Task to complete:
Keep the images out and copy every entry below exactly.

Available data:
···
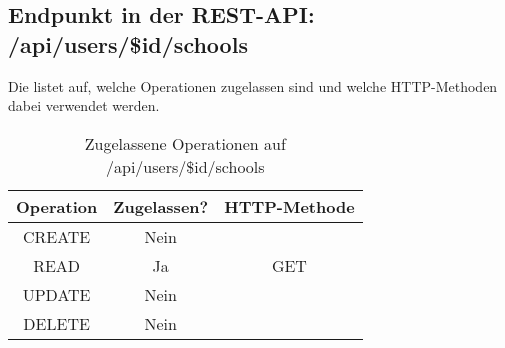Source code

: \subsection{Endpunkt in der REST-API: /api/users/\$id/schools}
Die  listet auf, welche Operationen zugelassen sind und welche HTTP-Methoden dabei verwendet werden. 

\begin{table}[!htbp]
	\begin{tabular}{|c|c|c|}
		\hline
			\textbf{Operation} & \textbf{Zugelassen?} & \textbf{HTTP-Methode} \\ \hline
			CREATE & Nein &  \\ \hline 
			READ & Ja & GET \\ \hline
			UPDATE & Nein & \\ \hline 
			DELETE & Nein & \\ \hline
	\end{tabular}

		\caption{Zugelassene Operationen auf /api/users/\$id/schools}
		\label{tab:rest:api:users:id:schools:meth}
\end{table}

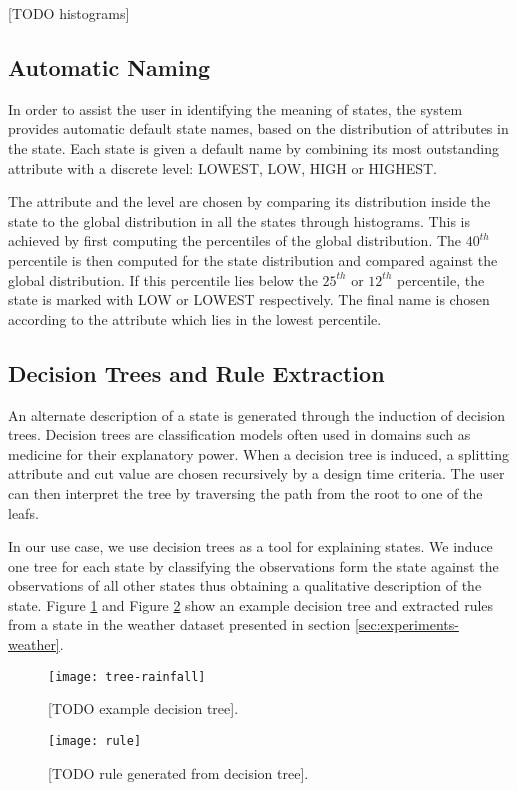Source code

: [TODO histograms]

\subsection{Automatic Naming}

In order to assist the user in identifying the meaning of states, the system provides automatic default
state names, based on the distribution of attributes in the state. Each state is given a default name
by combining its most outstanding attribute with a discrete level: LOWEST, LOW, HIGH or
HIGHEST.

The attribute and the level are chosen by comparing its distribution inside the state to the global
distribution in all the states through histograms. This is achieved by first computing the percentiles
of the global distribution. The $40^{th}$ percentile is then computed for the state distribution and
compared against the global distribution. If this percentile lies below the $25^{th}$ or $12^{th}$
percentile, the state is marked with LOW or LOWEST respectively. The final name is chosen according
to the attribute which lies in the lowest percentile.


\subsection{Decision Trees and Rule Extraction}

An alternate description of a state is generated through the induction of decision trees. Decision
trees are classification models often used in domains such as medicine for their explanatory power.
When a decision tree is induced, a splitting attribute and cut value are chosen recursively by a
design time criteria. The user can then interpret the tree by traversing the path from the root 
to one of the leafs.

In our use case, we use decision trees as a tool for explaining states. We induce one tree for each
state by classifying the observations form the state against the observations of all other states
thus obtaining a qualitative description of the state. Figure \ref{fig:example-decision-tree} and
Figure \ref{fig:example-decision-tree-rule} show an example decision tree and extracted rules
from a state in the weather dataset presented in section \ref{sec:experiments-weather}.

\begin{figure}[h!]
	\centering
	\texttt{[image: tree-rainfall]}
	\caption{[TODO example decision tree].}
	\label{fig:example-decision-tree}
\end{figure}

\begin{figure}[h!]
	\centering
	\texttt{[image: rule]}
	\caption{[TODO rule generated from decision tree].}
	\label{fig:example-decision-tree-rule}
\end{figure}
···
Task result:
Source code

: \subsection{Endpunkt in der REST-API: /api/users/\$id/schools}
Die  listet auf, welche Operationen zugelassen sind und welche HTTP-Methoden dabei verwendet werden. 

\begin{table}[!htbp]
	\begin{tabular}{|c|c|c|}
		\hline
			\textbf{Operation} & \textbf{Zugelassen?} & \textbf{HTTP-Methode} \\ \hline
			CREATE & Nein &  \\ \hline 
			READ & Ja & GET \\ \hline
			UPDATE & Nein & \\ \hline 
			DELETE & Nein & \\ \hline
	\end{tabular}

		\caption{Zugelassene Operationen auf /api/users/\$id/schools}
		\label{tab:rest:api:users:id:schools:meth}
\end{table}

Source code

: [TODO histograms]

\subsection{Automatic Naming}

In order to assist the user in identifying the meaning of states, the system provides automatic default
state names, based on the distribution of attributes in the state. Each state is given a default name
by combining its most outstanding attribute with a discrete level: LOWEST, LOW, HIGH or
HIGHEST.

The attribute and the level are chosen by comparing its distribution inside the state to the global
distribution in all the states through histograms. This is achieved by first computing the percentiles
of the global distribution. The $40^{th}$ percentile is then computed for the state distribution and
compared against the global distribution. If this percentile lies below the $25^{th}$ or $12^{th}$
percentile, the state is marked with LOW or LOWEST respectively. The final name is chosen according
to the attribute which lies in the lowest percentile.


\subsection{Decision Trees and Rule Extraction}

An alternate description of a state is generated through the induction of decision trees. Decision
trees are classification models often used in domains such as medicine for their explanatory power.
When a decision tree is induced, a splitting attribute and cut value are chosen recursively by a
design time criteria. The user can then interpret the tree by traversing the path from the root 
to one of the leafs.

In our use case, we use decision trees as a tool for explaining states. We induce one tree for each
state by classifying the observations form the state against the observations of all other states
thus obtaining a qualitative description of the state. Figure \ref{fig:example-decision-tree} and
Figure \ref{fig:example-decision-tree-rule} show an example decision tree and extracted rules
from a state in the weather dataset presented in section \ref{sec:experiments-weather}.

\begin{figure}[h!]
	\centering
	\texttt{[image: tree-rainfall]}
	\caption{[TODO example decision tree].}
	\label{fig:example-decision-tree}
\end{figure}

\begin{figure}[h!]
	\centering
	\texttt{[image: rule]}
	\caption{[TODO rule generated from decision tree].}
	\label{fig:example-decision-tree-rule}
\end{figure}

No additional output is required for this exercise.